Advances in embedded computing systems have resulted in the emergence of Wireless Sensor Networks (WSNs), which provide unique opportunities for sensing physical environment of our daily lives. ZigBee-compliant WSN platforms have been proposed for Healthcare monitoring, smart home, industrial monitoring and sensor, and other applications.
INTRODUCTION
Microcontroller Based Wireless Temperature And Heart Beat Read Out suitable for operation in a small office/home environment. This system is easy to operate, with Visual LCD. Many individuals and organizations may, for various reasons, wish to use electronic surveillance techniques at some time or another. The idea is to use off-the-shelf RF Tx/Rx modules. The weather keeps us continually occupied. Some people have even made it their profession.

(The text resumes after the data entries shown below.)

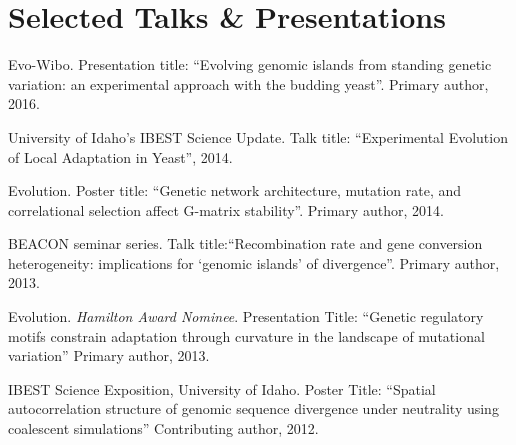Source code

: \documentclass[letterpaper]{article}
\renewenvironment{itemize}{
  \begin{list}{}{
    \setlength{\leftmargin}{1.5em}
  }
}{
  \end{list}
}
\begin{document}



\section*{Selected Talks \& Presentations}

\begin{itemize}
\item Evo-Wibo. Presentation title: ``Evolving genomic islands from standing genetic variation: an experimental approach with the budding yeast''. Primary author, 2016.
\item University of Idaho's IBEST Science Update. Talk title: ``Experimental Evolution of Local Adaptation in Yeast'', 2014.
\item Evolution. Poster title: ``Genetic network architecture, mutation rate, and correlational selection affect G-matrix stability''. Primary author, 2014.
\item BEACON seminar series. Talk title:``Recombination rate and gene conversion heterogeneity: implications for `genomic islands' of divergence''. Primary author, 2013.
\item Evolution. \textit{Hamilton Award Nominee}. Presentation Title: ``Genetic regulatory motifs constrain adaptation through curvature in the landscape of mutational variation'' Primary author, 2013.
\item IBEST Science Exposition, University of Idaho. Poster Title: ``Spatial autocorrelation structure of genomic sequence divergence under neutrality using coalescent simulations'' Contributing author, 2012.

\end{itemize}
\end{document}

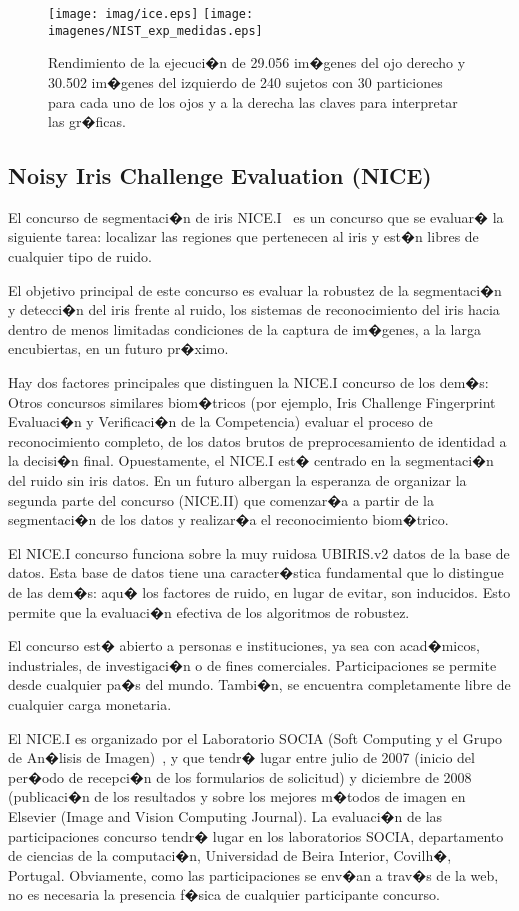 \begin{figure}[h!]
  \centerline{
    \mbox{\texttt{[image: imag/ice.eps]}}
    \mbox{\texttt{[image: imagenes/NIST\_exp\_medidas.eps]}}
  }
  \caption{Rendimiento de la ejecuci�n de 29.056 im�genes del ojo derecho y 30.502 im�genes del izquierdo de 240 sujetos con 30 particiones para cada uno de los ojos y a la derecha las claves para interpretar las gr�ficas.}
  \label{fig:grafica_ice2006}
\end{figure}

\subsection{Noisy Iris Challenge Evaluation (NICE)}
El concurso de segmentaci�n de iris NICE.I~\cite{web:NICE} es un concurso que se evaluar� la siguiente tarea: localizar las regiones que pertenecen al iris y est�n libres de cualquier tipo de ruido.

El objetivo principal de este concurso es evaluar la robustez de la segmentaci�n y detecci�n del iris frente al ruido, los sistemas de reconocimiento del iris hacia dentro de menos limitadas condiciones de la captura de im�genes, a la larga encubiertas, en un futuro pr�ximo.

Hay dos factores principales que distinguen la NICE.I concurso de los dem�s:
Otros concursos similares biom�tricos (por ejemplo, Iris Challenge Fingerprint Evaluaci�n y Verificaci�n de la Competencia) evaluar el proceso de reconocimiento completo, de los datos brutos de preprocesamiento de identidad a la decisi�n final. Opuestamente, el NICE.I est� centrado en la segmentaci�n del ruido sin iris datos. En un futuro albergan la esperanza de organizar la segunda parte del concurso (NICE.II) que comenzar�a a partir de la segmentaci�n de los datos y realizar�a el reconocimiento biom�trico.

El NICE.I concurso funciona sobre la muy ruidosa UBIRIS.v2 datos de la base de datos. Esta base de datos tiene una caracter�stica fundamental que lo distingue de las dem�s: aqu� los factores de ruido, en lugar de evitar, son inducidos. Esto permite que la evaluaci�n efectiva de los algoritmos de robustez.

El concurso est� abierto a personas e instituciones, ya sea con acad�micos, industriales, de investigaci�n o de fines comerciales. Participaciones se permite desde cualquier pa�s del mundo. Tambi�n, se encuentra completamente libre de cualquier carga monetaria.

El NICE.I es organizado por el Laboratorio SOCIA (Soft Computing y el Grupo de An�lisis de Imagen)~\cite{web:SociaLAB}, y que tendr� lugar entre julio de 2007 (inicio del per�odo de recepci�n de los formularios de solicitud) y diciembre de 2008 (publicaci�n de los resultados y sobre los mejores m�todos de imagen en Elsevier (Image and Vision Computing Journal). La evaluaci�n de las participaciones concurso tendr� lugar en los laboratorios SOCIA, departamento de ciencias de la computaci�n, Universidad de Beira Interior, Covilh�, Portugal. Obviamente, como las participaciones se env�an a trav�s de la web, no es necesaria la presencia f�sica de cualquier participante concurso.


\newpage \thispagestyle{empty} %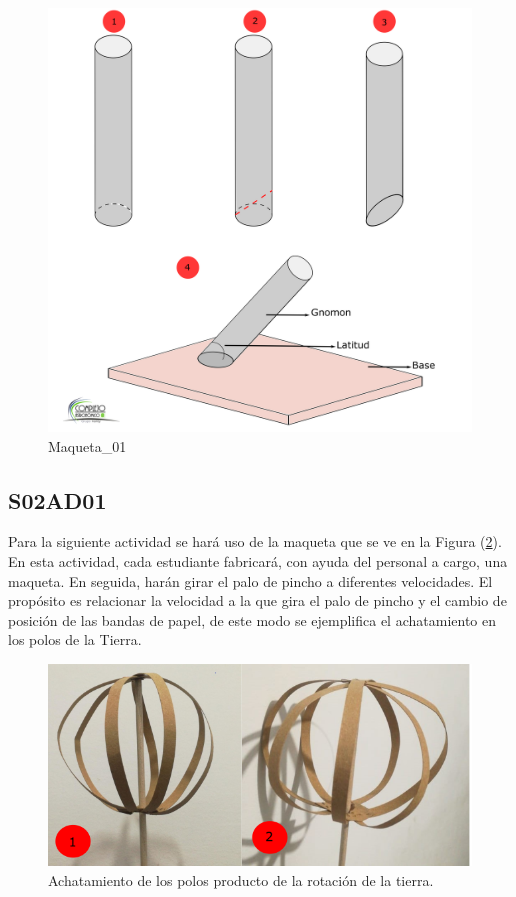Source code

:\documentclass[10pt,a4paper]{article}
\begin{document}
\begin{figure}[H]
\centering
\includegraphics[scale=0.05]{Imagenes/Maqueta_01} 
\caption{Maqueta\_01}
\label{maqueta_01}
\end{figure} 

\subsection{S02AD01}
Para la siguiente actividad se hará uso de la maqueta que se ve en la Figura (\ref{Achatamiento_02}). En esta actividad, cada estudiante fabricará, con ayuda del personal a cargo, una maqueta. En seguida, harán girar el palo de pincho a diferentes velocidades. El propósito es relacionar la velocidad a la que gira el palo de pincho y el cambio de posición de las bandas de papel, de este modo se ejemplifica el achatamiento en los polos de la Tierra.

\begin{figure}[H]
\centering
\includegraphics[scale=0.5]{Imagenes/Achatamiento_02.png} 
\caption{Achatamiento de los polos producto de la rotación de la tierra.}
\label{Achatamiento_02}
\end{figure} 
\end{document}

In the past pace of life it is difficult for people to be constantly available for their near ones who might need them while they are suffering from any disease or physical disorder. So constant monitoring of the patient’s body parameters such as body temperature, Pulse rate and sugar level etc becomes difficult [1]. In ICU’s as described that Nurses or other care taker may not be available for constant monitoring of the patient’s health. Due to this sometime, the patient’s health changes to critical from normal condition. In this proposed system, we have used a microcontroller based system having various sensors to continuously taking the measurement of the patient’s heart beat, body temperature etc and displaying the same on the LCD continuously. In this system the information about patient’s health is provided within every prescribed interval of time to the Doctor.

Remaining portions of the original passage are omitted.